Presidente de Gure Reala R.Z.E
Real Sociedad: no al segundo medio día de ayuda al Club

Muchas veces hemos dicho que la Real Sociedad, más allá de los presidentes y consejos de turno, de los jugadores que nos hacen soñar, de los entrenadores, es un club que permanece en el tiempo por los aficionados que la sustentan. Y un reflejo de todos ellos son los que acuden a Anoeta, y que plasmando su fidelidad en un abono, aportan año tras año su grano de arena para que la Real siga existiendo como la conocemos.

2017/02/22

Sabido es que en una era en la que las televisiones suponen la mayoría de los ingresos del Club, la importancia de los abonados en el balance ha ido disminuyendo. Y, al parecer, eso es lo que es lo único que el actual consejo de la Real parece tener en cuenta.

Cuando se ha presentado un ejercicio con superávit final, cuando se regalan entradas en partidos, cuando empresas colaboradoras cuentan con entradas a repartir entre sus clientes o proveedores, mientras los abonados han pagado por todos esos partidos por igual, se les castiga desde la actual dirección del Club a pagar un segundo medio día de Club, por si antes no habían demostrado suficiente amor a los colores. Y este amor el Consejo solo lo ve en forma de billetes. No se puede pretender llenar Anoeta a base de estrujar el bolsillo del aficionado que paga religiosamente. En un momento clave para la captación de nuevos socios por la cercanía del nuevo campo, estas medidas no hacen más que alejarlos.

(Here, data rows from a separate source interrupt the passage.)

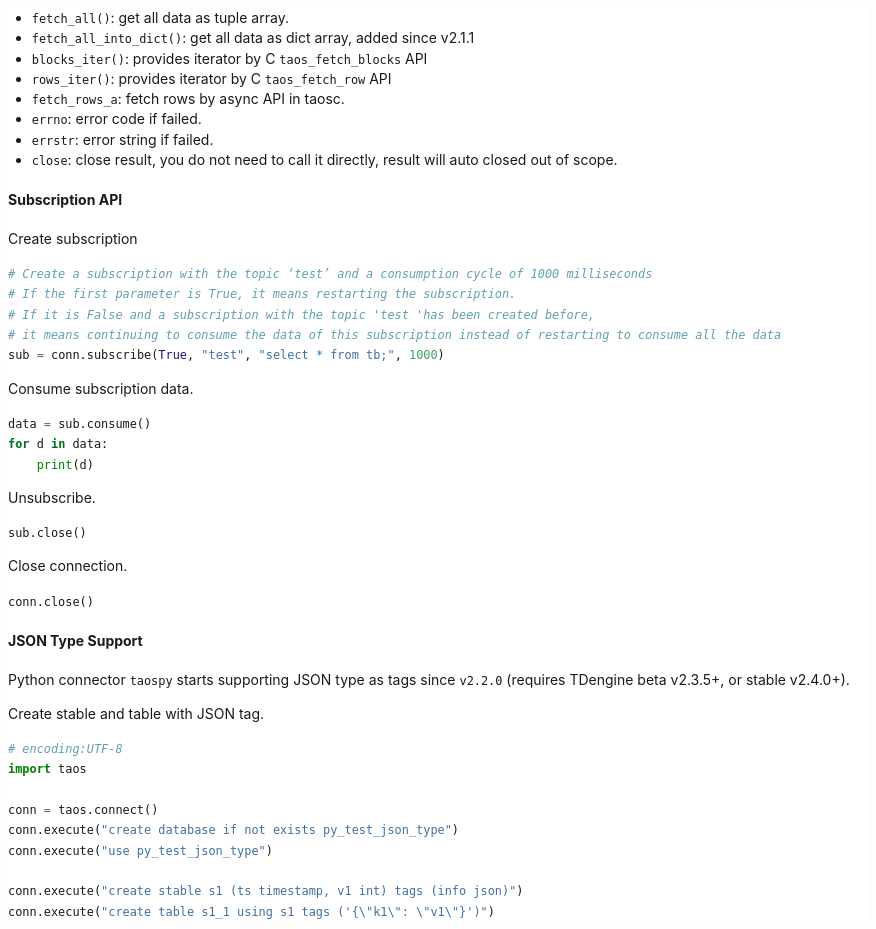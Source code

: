 - `fetch_all()`: get all data as tuple array.
- `fetch_all_into_dict()`: get all data as dict array, added since v2.1.1
- `blocks_iter()`: provides iterator by C `taos_fetch_blocks` API
- `rows_iter()`: provides iterator by C `taos_fetch_row` API
- `fetch_rows_a`: fetch rows by async API in taosc.
- `errno`: error code if failed.
- `errstr`: error string if failed.
- `close`: close result, you do not need to call it directly, result will auto closed out of scope.

#### Subscription API

Create subscription

```python
# Create a subscription with the topic ‘test’ and a consumption cycle of 1000 milliseconds
# If the first parameter is True, it means restarting the subscription. 
# If it is False and a subscription with the topic 'test 'has been created before,
# it means continuing to consume the data of this subscription instead of restarting to consume all the data
sub = conn.subscribe(True, "test", "select * from tb;", 1000)
```

Consume subscription data.

```python
data = sub.consume()
for d in data:
    print(d)
```

Unsubscribe.

```python
sub.close()
```

Close connection.

```python
conn.close()
```

#### JSON Type Support

Python connector `taospy` starts supporting JSON type as tags since `v2.2.0` (requires TDengine beta v2.3.5+, or stable v2.4.0+).

Create stable and table with JSON tag.

```python
# encoding:UTF-8
import taos

conn = taos.connect()
conn.execute("create database if not exists py_test_json_type")
conn.execute("use py_test_json_type")

conn.execute("create stable s1 (ts timestamp, v1 int) tags (info json)")
conn.execute("create table s1_1 using s1 tags ('{\"k1\": \"v1\"}')")
```
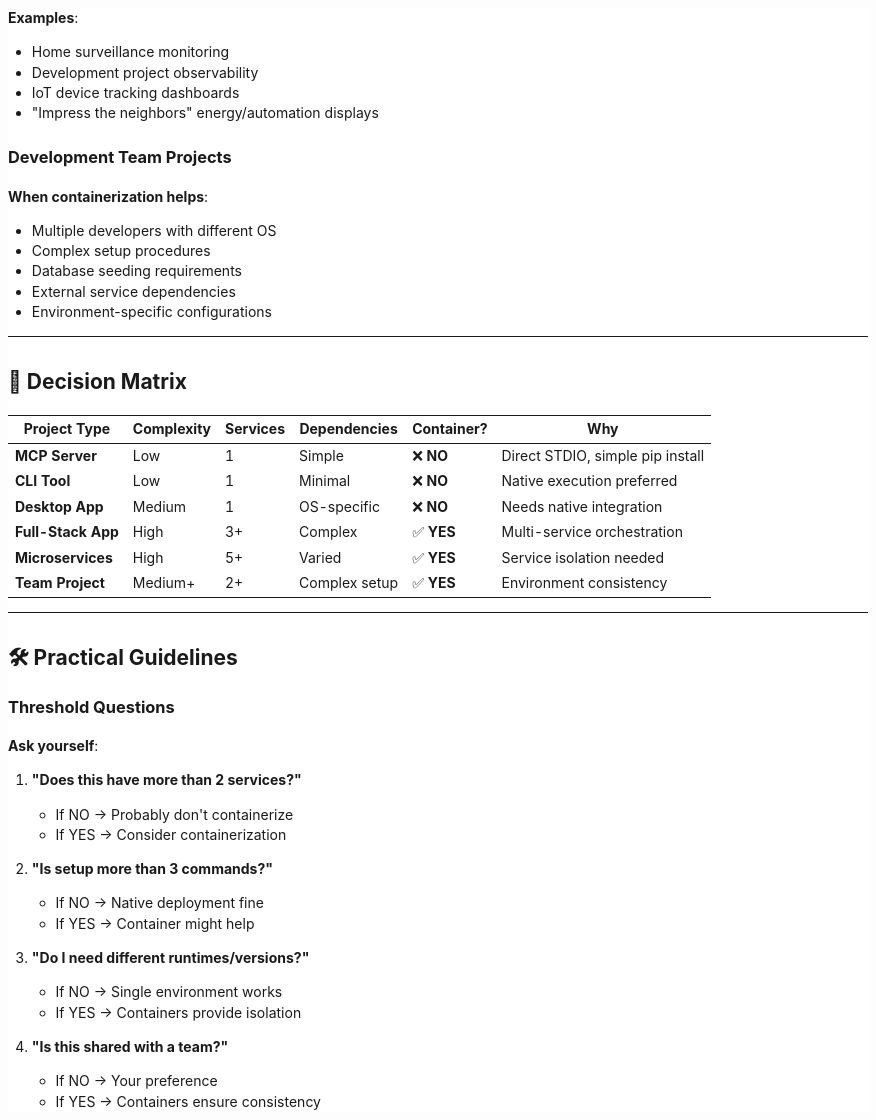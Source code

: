 **Examples**:
- Home surveillance monitoring
- Development project observability
- IoT device tracking dashboards
- "Impress the neighbors" energy/automation displays

### **Development Team Projects**

**When containerization helps**:
- Multiple developers with different OS
- Complex setup procedures
- Database seeding requirements
- External service dependencies
- Environment-specific configurations

---

## 🎯 Decision Matrix

| Project Type | Complexity | Services | Dependencies | Container? | Why |
|--------------|------------|----------|--------------|------------|-----|
| **MCP Server** | Low | 1 | Simple | ❌ **NO** | Direct STDIO, simple pip install |
| **CLI Tool** | Low | 1 | Minimal | ❌ **NO** | Native execution preferred |
| **Desktop App** | Medium | 1 | OS-specific | ❌ **NO** | Needs native integration |
| **Full-Stack App** | High | 3+ | Complex | ✅ **YES** | Multi-service orchestration |
| **Microservices** | High | 5+ | Varied | ✅ **YES** | Service isolation needed |
| **Team Project** | Medium+ | 2+ | Complex setup | ✅ **YES** | Environment consistency |

---

## 🛠️ Practical Guidelines

### **Threshold Questions**

**Ask yourself**:

1. **"Does this have more than 2 services?"**
   - If NO → Probably don't containerize
   - If YES → Consider containerization

2. **"Is setup more than 3 commands?"**
   - If NO → Native deployment fine
   - If YES → Container might help

3. **"Do I need different runtimes/versions?"**
   - If NO → Single environment works
   - If YES → Containers provide isolation

4. **"Is this shared with a team?"**
   - If NO → Your preference
   - If YES → Containers ensure consistency
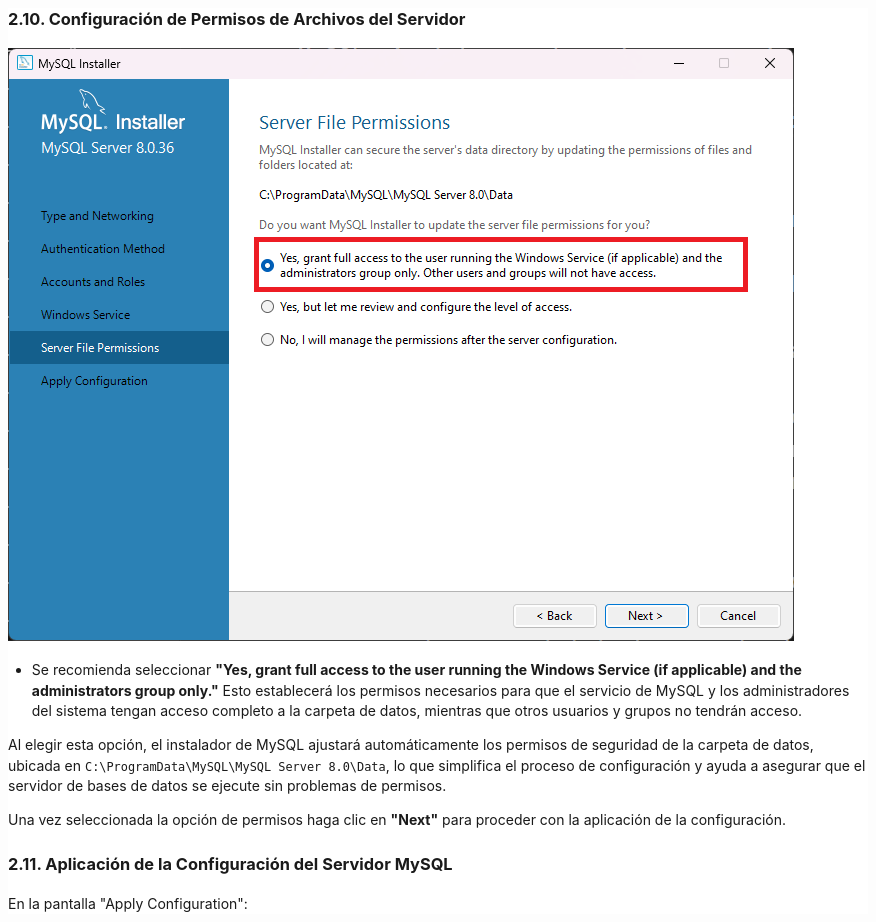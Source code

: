 ### 2.10. Configuración de Permisos de Archivos del Servidor
![alt text](image-19.png)
- Se recomienda seleccionar **"Yes, grant full access to the user running the Windows Service (if applicable) and the administrators group only."** Esto establecerá los permisos necesarios para que el servicio de MySQL y los administradores del sistema tengan acceso completo a la carpeta de datos, mientras que otros usuarios y grupos no tendrán acceso.

Al elegir esta opción, el instalador de MySQL ajustará automáticamente los permisos de seguridad de la carpeta de datos, ubicada en `C:\ProgramData\MySQL\MySQL Server 8.0\Data`, lo que simplifica el proceso de configuración y ayuda a asegurar que el servidor de bases de datos se ejecute sin problemas de permisos.

Una vez seleccionada la opción de permisos haga clic en **"Next"** para proceder con la aplicación de la configuración.

### 2.11. Aplicación de la Configuración del Servidor MySQL

En la pantalla "Apply Configuration":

Es hora de plantarse. Cuando este consejo nos hizo pagar un medio día del Club con motivo de la visita del Barcelona, fue un clamor entre los aficionados la protesta ante esa medida. No fueron pocos los que devolvieron el cargo. Hoy con motivo del derby vasco se nos vuelve a castigar, y se nos anuncia el cargo bancario a partir del próximo jueves. Desde aquí animamos a los abonados a mostrar a nuestros dirigentes nuestra protesta con la única forma que al parecer entienden, que es la devolución del cargo presentado.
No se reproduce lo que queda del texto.